■ **What to produce**: Your copy should repeat each record exactly and contain none of the pictures.

*** Opening The data ***

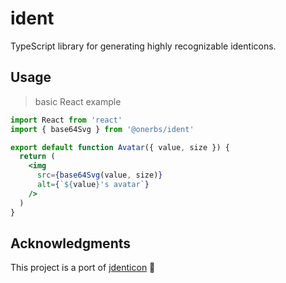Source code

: # ident

TypeScript library for generating highly recognizable identicons.


## Usage

> basic React example

``` jsx
import React from 'react'
import { base64Svg } from '@onerbs/ident'

export default function Avatar({ value, size }) {
  return (
    <img
      src={base64Svg(value, size)}
      alt={`${value}'s avatar`}
    />
  )
}
```


## Acknowledgments

This project is a port of [jdenticon](https://github.com/dmester/jdenticon) :tada:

*** Closing The data ***

■ **Answer below**:
Source code

: # ident

TypeScript library for generating highly recognizable identicons.


## Usage

> basic React example

``` jsx
import React from 'react'
import { base64Svg } from '@onerbs/ident'

export default function Avatar({ value, size }) {
  return (
    <img
      src={base64Svg(value, size)}
      alt={`${value}'s avatar`}
    />
  )
}
```


## Acknowledgments

This project is a port of [jdenticon](https://github.com/dmester/jdenticon) :tada:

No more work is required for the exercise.